How does floating point error propagate when doing

2019-02-17 19:30发布

问题:

Let's say that we have declared the following variables

float a = 1.2291;

float b = 3.99;

float variables have precision 6, which (if I understand correctly) means that the difference between the number that the computer actually stores and the actual number that you want will be less than 10^-6

that means that both a and b have some error that is less than 10^-6

so inside the computer a could actually be 1.229100000012123 and b could be 3.9900000191919

now let's say that you have the following code

float c = 0;
for(int i = 0; i < 1000; i++)
      c += a + b;

my question is,

will c's final result have a precision error that is less than 10^-6 as well or not?

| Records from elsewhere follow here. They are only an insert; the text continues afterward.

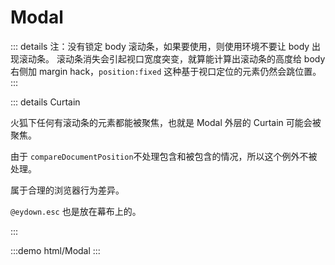 # Modal

::: details 注：没有锁定 body 滚动条，如果要使用，则使用环境不要让 body 出现滚动条。
滚动条消失会引起视口宽度突变，就算能计算出滚动条的高度给 body 右侧加 margin hack，`position:fixed` 这种基于视口定位的元素仍然会跳位置。
:::

::: details Curtain

火狐下任何有滚动条的元素都能被聚焦，也就是 Modal 外层的 Curtain 可能会被聚焦。

由于 `compareDocumentPosition`不处理包含和被包含的情况，所以这个例外不被处理。

属于合理的浏览器行为差异。

`@eydown.esc` 也是放在幕布上的。

:::


:::demo html/Modal
:::

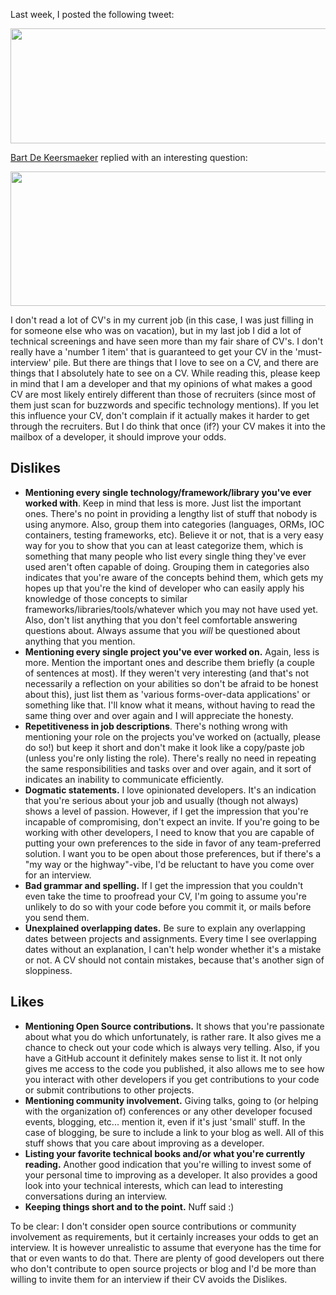 Last week, I posted the following tweet:

<a href="/blog/wp-content/uploads/2011/07/first.png"><img src="/blog/wp-content/uploads/2011/07/first.png" alt="" title="first" width="546" height="184" class="aligncenter size-full wp-image-3452" /></a>

<a href="http://twitter.com/bart_dk" target="_blank">Bart De Keersmaeker</a> replied with an interesting question:

<a href="/blog/wp-content/uploads/2011/07/second.png"><img src="/blog/wp-content/uploads/2011/07/second.png" alt="" title="second" width="556" height="215" class="aligncenter size-full wp-image-3453" /></a>

I don't read a lot of CV's in my current job (in this case, I was just filling in for someone else who was on vacation), but in my last job I did a lot of technical screenings and have seen more than my fair share of CV's. I don't really have a 'number 1 item' that is guaranteed to get your CV in the 'must-interview' pile. But there are things that I love to see on a CV, and there are things that I absolutely hate to see on a CV. While reading this, please keep in mind that I am a developer and that my opinions of what makes a good CV are most likely entirely different than those of recruiters (since most of them just scan for buzzwords and specific technology mentions). If you let this influence your CV, don't complain if it actually makes it harder to get through the recruiters. But I do think that once (if?) your CV makes it into the mailbox of a developer, it should improve your odds. 

## Dislikes

- **Mentioning every single technology/framework/library you've ever worked with**. Keep in mind that less is more. Just list the important ones. There's no point in providing a lengthy list of stuff that nobody is using anymore. Also, group them into categories (languages, ORMs, IOC containers, testing frameworks, etc). Believe it or not, that is a very easy way for you to show that you can at least categorize them, which is something that many people who list every single thing they've ever used aren't often capable of doing. Grouping them in categories also indicates that you're aware of the concepts behind them, which gets my hopes up that you're the kind of developer who can easily apply his knowledge of those concepts to similar frameworks/libraries/tools/whatever which you may not have used yet. Also, don't list anything that you don't feel comfortable answering questions about. Always assume that you <em>will</em> be questioned about anything that you mention.
- **Mentioning every single project you've ever worked on.** Again, less is more. Mention the important ones and describe them briefly (a couple of sentences at most). If they weren't very interesting (and that's not necessarily a reflection on your abilities so don't be afraid to be honest about this), just list them as 'various forms-over-data applications' or something like that. I'll know what it means, without having to read the same thing over and over again and I will appreciate the honesty.
- **Repetitiveness in job descriptions**. There's nothing wrong with mentioning your role on the projects you've worked on (actually, please do so!) but keep it short and don't make it look like a copy/paste job (unless you're only listing the role). There's really no need in repeating the same responsibilities and tasks over and over again, and it sort of indicates an inability to communicate efficiently.
- **Dogmatic statements.** I love opinionated developers. It's an indication that you're serious about your job and usually (though not always) shows a level of passion. However, if I get the impression that you're incapable of compromising, don't expect an invite. If you're going to be working with other developers, I need to know that you are capable of putting your own preferences to the side in favor of any team-preferred solution. I want you to be open about those preferences, but if there's a "my way or the highway"-vibe, I'd be reluctant to have you come over for an interview.
- **Bad grammar and spelling.** If I get the impression that you couldn't even take the time to proofread your CV, I'm going to assume you're unlikely to do so with your code before you commit it, or mails before you send them.
- **Unexplained overlapping dates.** Be sure to explain any overlapping dates between projects and assignments. Every time I see overlapping dates without an explanation, I can't help wonder whether it's a mistake or not. A CV should not contain mistakes, because that's another sign of sloppiness.

## Likes

- **Mentioning Open Source contributions.** It shows that you're passionate about what you do which unfortunately, is rather rare. It also gives me a chance to check out your code which is always very telling. Also, if you have a GitHub account it definitely makes sense to list it. It not only gives me access to the code you published, it also allows me to see how you interact with other developers if you get contributions to your code or submit contributions to other projects.
- **Mentioning community involvement.** Giving talks, going to (or helping with the organization of) conferences or any other developer focused events, blogging, etc... mention it, even if it's just 'small' stuff. In the case of blogging, be sure to include a link to your blog as well. All of this stuff shows that you care about improving as a developer.
- **Listing your favorite technical books and/or what you're currently reading.** Another good indication that you're willing to invest some of your personal time to improving as a developer. It also provides a good look into your technical interests, which can lead to interesting conversations during an interview.
- **Keeping things short and to the point.** Nuff said :)

To be clear: I don't consider open source contributions or community involvement as requirements, but it certainly increases your odds to get an interview. It is however unrealistic to assume that everyone has the time for that or even wants to do that. There are plenty of good developers out there who don't contribute to open source projects or blog and I'd be more than willing to invite them for an interview if their CV avoids the Dislikes.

and if the answer is negative, how can we actually know this precision error and what exactly happens if you apply any kind of operations, as many times you wish and in any order?

回答1:

float variables have precision 6, which (if I understand correctly) means that the difference between the number that the computer actually stores and the actual number that you want will be less than 10^-6

that means that both a and b have some error that is less than 10^-6

The 10-6 figure is a rough measure of the relative accuracy when representing arbitrary constants as floats. Not all numbers will be represented with an absolute error of 10-6. The number 8765432.1, for instance, can be expected to be represented approximately to the unit. If you are at least a little bit lucky, you will get 8765432 when representing it as a float. On the other hand, 1E-15f can be expected to be represented with an absolute error of at most about 10-21.

so inside the computer a could actually be 1.229100000012123 and b could be 3.9900000191919

No, sorry, the way it works is not that you write the entire number and add six zeroes for the possible error. The error can be estimated by counting six zeroes from the leading digit, not from the last digit. Here, you could expect 1.22910012123 or 3.990000191919.

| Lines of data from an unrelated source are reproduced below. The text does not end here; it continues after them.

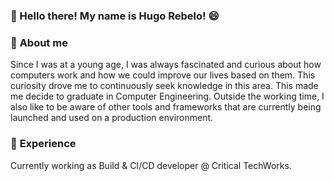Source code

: ### 👋 Hello there! My name is Hugo Rebelo! 😄

### 🌱 **About me**
Since I was at a young age, I was always fascinated and curious about how computers work and how we could
improve our lives based on them. This curiosity drove me to continuously seek knowledge in this area.
This made me decide to graduate in Computer Engineering. Outside the working time, I also like to be aware of
other tools and frameworks that are currently being launched and used on a production environment.

### 💼 **Experience**
Currently working as Build & CI/CD developer @ Critical TechWorks.
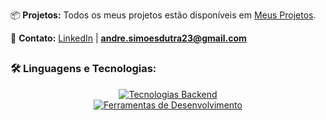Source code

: 📦 **Projetos:**
Todos os meus projetos estão disponíveis em [Meus Projetos](https://github.com/endlessproxy?tab=repositories).

📩 **Contato:**
[LinkedIn](https://www.linkedin.com/in/euandresimoes/) | **[andre.simoesdutra23@gmail.com](mailto:andre.simoesdutra23@gmail.com)**

##

### 🛠️ Linguagens e Tecnologias:

<p align="center">
  <a href="https://skillicons.dev">
    <img src="https://skillicons.dev/icons?i=java,spring,js,typescript,react,nextjs,cs,dotnet" alt="Tecnologias Backend" />
    <br>
    <img src="https://skillicons.dev/icons?i=postgresql,mysql,linux,postman,git" alt="Ferramentas de Desenvolvimento" />
  </a>
</p>
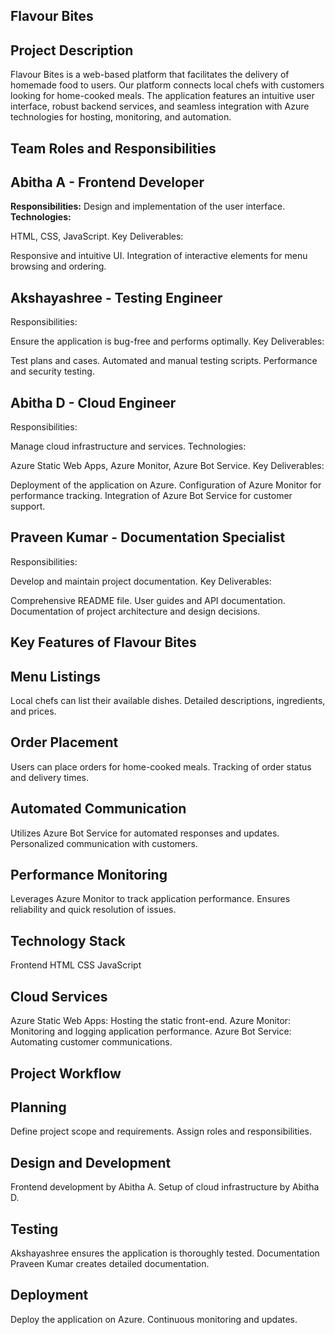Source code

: ## Flavour Bites 
## Project Description
Flavour Bites is a web-based platform that facilitates the delivery of homemade food to users. Our platform connects local chefs with customers looking for home-cooked meals. The application features an intuitive user interface, robust backend services, and seamless integration with Azure technologies for hosting, monitoring, and automation.

## Team Roles and Responsibilities
## Abitha A - Frontend Developer
**Responsibilities:**
Design and implementation of the user interface.
**Technologies:**

HTML, CSS, JavaScript.
Key Deliverables:

Responsive and intuitive UI.
Integration of interactive elements for menu browsing and ordering.
## Akshayashree - Testing Engineer
Responsibilities:

Ensure the application is bug-free and performs optimally.
Key Deliverables:

Test plans and cases.
Automated and manual testing scripts.
Performance and security testing.
## Abitha D - Cloud Engineer
Responsibilities:

Manage cloud infrastructure and services.
Technologies:

Azure Static Web Apps, Azure Monitor, Azure Bot Service.
Key Deliverables:

Deployment of the application on Azure.
Configuration of Azure Monitor for performance tracking.
Integration of Azure Bot Service for customer support.
## Praveen Kumar - Documentation Specialist
Responsibilities:

Develop and maintain project documentation.
Key Deliverables:

Comprehensive README file.
User guides and API documentation.
Documentation of project architecture and design decisions.
## Key Features of Flavour Bites
## Menu Listings
Local chefs can list their available dishes.
Detailed descriptions, ingredients, and prices.
## Order Placement
Users can place orders for home-cooked meals.
Tracking of order status and delivery times.
## Automated Communication
Utilizes Azure Bot Service for automated responses and updates.
Personalized communication with customers.
## Performance Monitoring
Leverages Azure Monitor to track application performance.
Ensures reliability and quick resolution of issues.
## Technology Stack
Frontend
HTML
CSS
JavaScript
## Cloud Services
Azure Static Web Apps: Hosting the static front-end.
Azure Monitor: Monitoring and logging application performance.
Azure Bot Service: Automating customer communications.
## Project Workflow
## Planning
Define project scope and requirements.
Assign roles and responsibilities.
## Design and Development
Frontend development by Abitha A.
Setup of cloud infrastructure by Abitha D.
## Testing
Akshayashree ensures the application is thoroughly tested.
Documentation
Praveen Kumar creates detailed documentation.
## Deployment
Deploy the application on Azure.
Continuous monitoring and updates.
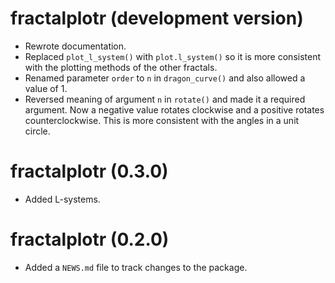 # fractalplotr (development version)

* Rewrote documentation.
* Replaced `plot_l_system()` with `plot.l_system()` so it is more consistent with the plotting methods of the other fractals.
* Renamed parameter `order` to `n` in `dragon_curve()` and also allowed a value of 1.
* Reversed meaning of argument `n` in `rotate()` and made it a required argument. Now a negative value rotates clockwise and a positive rotates counterclockwise. This is more consistent with the angles in a unit circle.


# fractalplotr (0.3.0)

* Added L-systems.


# fractalplotr (0.2.0)

* Added a `NEWS.md` file to track changes to the package.
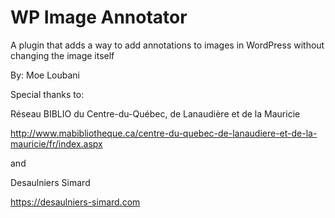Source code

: # WP Image Annotator
A plugin that adds a way to add annotations to images in WordPress without changing the image itself

By: Moe Loubani

Special thanks to: 

Réseau BIBLIO du Centre-du-Québec, de Lanaudière et de la Mauricie 

http://www.mabibliotheque.ca/centre-du-quebec-de-lanaudiere-et-de-la-mauricie/fr/index.aspx

and

Desaulniers Simard

https://desaulniers-simard.com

(Actually you would get exactly 1.2290999889373779296875 and 3.9900000095367431640625. Don't forget that representation error can be negative as well as positive, as it is for the first number.)

now let's say that you have the following code […]

my question is,

will c's final result have a precision error that is less than 10^-6 as well or not?

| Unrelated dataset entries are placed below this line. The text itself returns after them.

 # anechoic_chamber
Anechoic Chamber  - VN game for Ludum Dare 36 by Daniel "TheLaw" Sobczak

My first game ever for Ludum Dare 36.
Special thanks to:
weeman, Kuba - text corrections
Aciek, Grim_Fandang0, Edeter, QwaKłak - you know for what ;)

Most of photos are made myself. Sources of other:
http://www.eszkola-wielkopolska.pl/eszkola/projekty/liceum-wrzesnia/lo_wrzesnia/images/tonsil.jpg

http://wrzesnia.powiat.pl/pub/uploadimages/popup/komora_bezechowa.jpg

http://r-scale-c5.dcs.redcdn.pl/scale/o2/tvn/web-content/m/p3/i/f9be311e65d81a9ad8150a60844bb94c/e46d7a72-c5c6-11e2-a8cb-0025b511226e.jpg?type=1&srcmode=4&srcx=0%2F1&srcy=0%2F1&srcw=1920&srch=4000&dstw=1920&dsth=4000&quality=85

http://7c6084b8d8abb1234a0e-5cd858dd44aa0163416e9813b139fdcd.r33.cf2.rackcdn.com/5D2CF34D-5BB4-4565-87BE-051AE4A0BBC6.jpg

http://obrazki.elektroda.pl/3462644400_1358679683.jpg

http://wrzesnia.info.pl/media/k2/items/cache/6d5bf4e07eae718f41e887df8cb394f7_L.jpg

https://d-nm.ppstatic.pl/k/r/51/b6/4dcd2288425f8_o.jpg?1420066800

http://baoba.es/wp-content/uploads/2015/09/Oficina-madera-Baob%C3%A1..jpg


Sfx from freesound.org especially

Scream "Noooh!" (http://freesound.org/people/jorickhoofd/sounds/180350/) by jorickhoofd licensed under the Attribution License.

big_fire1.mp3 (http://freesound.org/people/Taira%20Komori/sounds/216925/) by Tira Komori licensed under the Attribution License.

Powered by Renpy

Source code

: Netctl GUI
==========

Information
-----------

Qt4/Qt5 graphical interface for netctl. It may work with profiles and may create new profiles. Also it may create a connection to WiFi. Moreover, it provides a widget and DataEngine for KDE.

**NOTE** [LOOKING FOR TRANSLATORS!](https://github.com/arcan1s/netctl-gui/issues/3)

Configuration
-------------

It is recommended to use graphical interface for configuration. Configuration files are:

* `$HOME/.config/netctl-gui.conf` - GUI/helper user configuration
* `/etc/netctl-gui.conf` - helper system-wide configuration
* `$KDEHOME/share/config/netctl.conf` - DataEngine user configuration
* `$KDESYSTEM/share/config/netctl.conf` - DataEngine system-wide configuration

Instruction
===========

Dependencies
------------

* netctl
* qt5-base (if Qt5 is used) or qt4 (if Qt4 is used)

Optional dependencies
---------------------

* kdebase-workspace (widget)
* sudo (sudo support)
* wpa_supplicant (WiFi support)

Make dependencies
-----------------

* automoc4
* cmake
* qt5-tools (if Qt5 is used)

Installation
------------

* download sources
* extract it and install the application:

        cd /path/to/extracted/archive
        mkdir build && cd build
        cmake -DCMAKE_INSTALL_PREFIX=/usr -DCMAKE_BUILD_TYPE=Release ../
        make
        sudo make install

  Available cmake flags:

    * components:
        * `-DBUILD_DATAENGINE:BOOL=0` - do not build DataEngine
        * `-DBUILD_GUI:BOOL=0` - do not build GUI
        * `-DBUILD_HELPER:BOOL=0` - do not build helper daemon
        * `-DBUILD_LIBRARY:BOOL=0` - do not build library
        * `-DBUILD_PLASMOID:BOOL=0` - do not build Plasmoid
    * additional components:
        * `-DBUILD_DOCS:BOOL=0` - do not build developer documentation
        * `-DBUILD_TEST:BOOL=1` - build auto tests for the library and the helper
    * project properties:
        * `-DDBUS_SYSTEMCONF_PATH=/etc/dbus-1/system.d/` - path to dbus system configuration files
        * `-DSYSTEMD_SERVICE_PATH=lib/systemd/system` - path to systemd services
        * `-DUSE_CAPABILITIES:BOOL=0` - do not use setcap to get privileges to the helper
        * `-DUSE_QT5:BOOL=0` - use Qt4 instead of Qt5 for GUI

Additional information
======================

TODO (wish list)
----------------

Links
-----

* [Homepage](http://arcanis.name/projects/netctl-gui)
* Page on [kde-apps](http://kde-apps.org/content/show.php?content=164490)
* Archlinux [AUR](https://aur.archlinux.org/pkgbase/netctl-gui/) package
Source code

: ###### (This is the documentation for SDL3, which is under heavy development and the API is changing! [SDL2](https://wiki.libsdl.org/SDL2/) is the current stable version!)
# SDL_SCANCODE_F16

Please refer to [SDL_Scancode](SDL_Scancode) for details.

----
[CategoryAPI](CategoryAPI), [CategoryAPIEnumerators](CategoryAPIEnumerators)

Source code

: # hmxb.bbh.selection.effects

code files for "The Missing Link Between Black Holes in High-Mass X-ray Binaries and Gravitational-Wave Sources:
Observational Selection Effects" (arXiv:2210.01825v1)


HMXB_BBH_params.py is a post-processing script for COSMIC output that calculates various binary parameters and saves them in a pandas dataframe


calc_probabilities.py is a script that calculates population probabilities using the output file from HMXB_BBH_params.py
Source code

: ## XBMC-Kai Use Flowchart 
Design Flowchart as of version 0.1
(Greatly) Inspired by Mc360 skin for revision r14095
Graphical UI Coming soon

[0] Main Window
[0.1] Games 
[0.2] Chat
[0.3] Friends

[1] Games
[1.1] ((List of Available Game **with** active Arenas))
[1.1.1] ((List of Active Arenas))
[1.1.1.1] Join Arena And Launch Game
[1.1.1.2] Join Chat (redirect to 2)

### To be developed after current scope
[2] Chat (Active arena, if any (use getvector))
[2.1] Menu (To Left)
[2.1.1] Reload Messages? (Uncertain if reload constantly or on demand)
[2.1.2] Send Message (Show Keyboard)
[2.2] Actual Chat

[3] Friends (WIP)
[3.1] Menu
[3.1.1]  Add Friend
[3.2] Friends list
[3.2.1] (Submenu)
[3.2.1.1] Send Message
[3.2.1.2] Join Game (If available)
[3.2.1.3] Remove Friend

No. The total absolute error will be the sum of all the representation errors for a and b for each of the thousand times you used them, plus the errors of the 2000 additions you did. That's 4000 different sources of error! Many of them will be identical, some of them will happen to compensate each other, but the end result will probably not be to 10-6 relative accuracy, more like 10-5 relative accuracy (suggestion done without counting).



回答2:

This is a very good question and one that's been addressed for decades by many authorities and is a computer science discipline (for example) in itself. From What Every Computer Scientist Should Know About Floating-Point Arithmetic:

Floating-point arithmetic is considered an esoteric subject by many people. This is rather surprising because floating-point is ubiquitous in computer systems. Almost every language has a floating-point datatype; computers from PCs to supercomputers have floating-point accelerators; most compilers will be called upon to compile floating-point algorithms from time to time; and virtually every operating system must respond to floating-point exceptions such as overflow. This paper presents a tutorial on those aspects of floating-point that have a direct impact on designers of computer systems. It begins with background on floating-point representation and rounding error, continues with a discussion of the IEEE floating-point standard, and concludes with numerous examples of how computer builders can better support floating-point.

(Emphasis mine)



回答3:

The short answer is that you cannot easily determine the precision of a long chain of floating point operations.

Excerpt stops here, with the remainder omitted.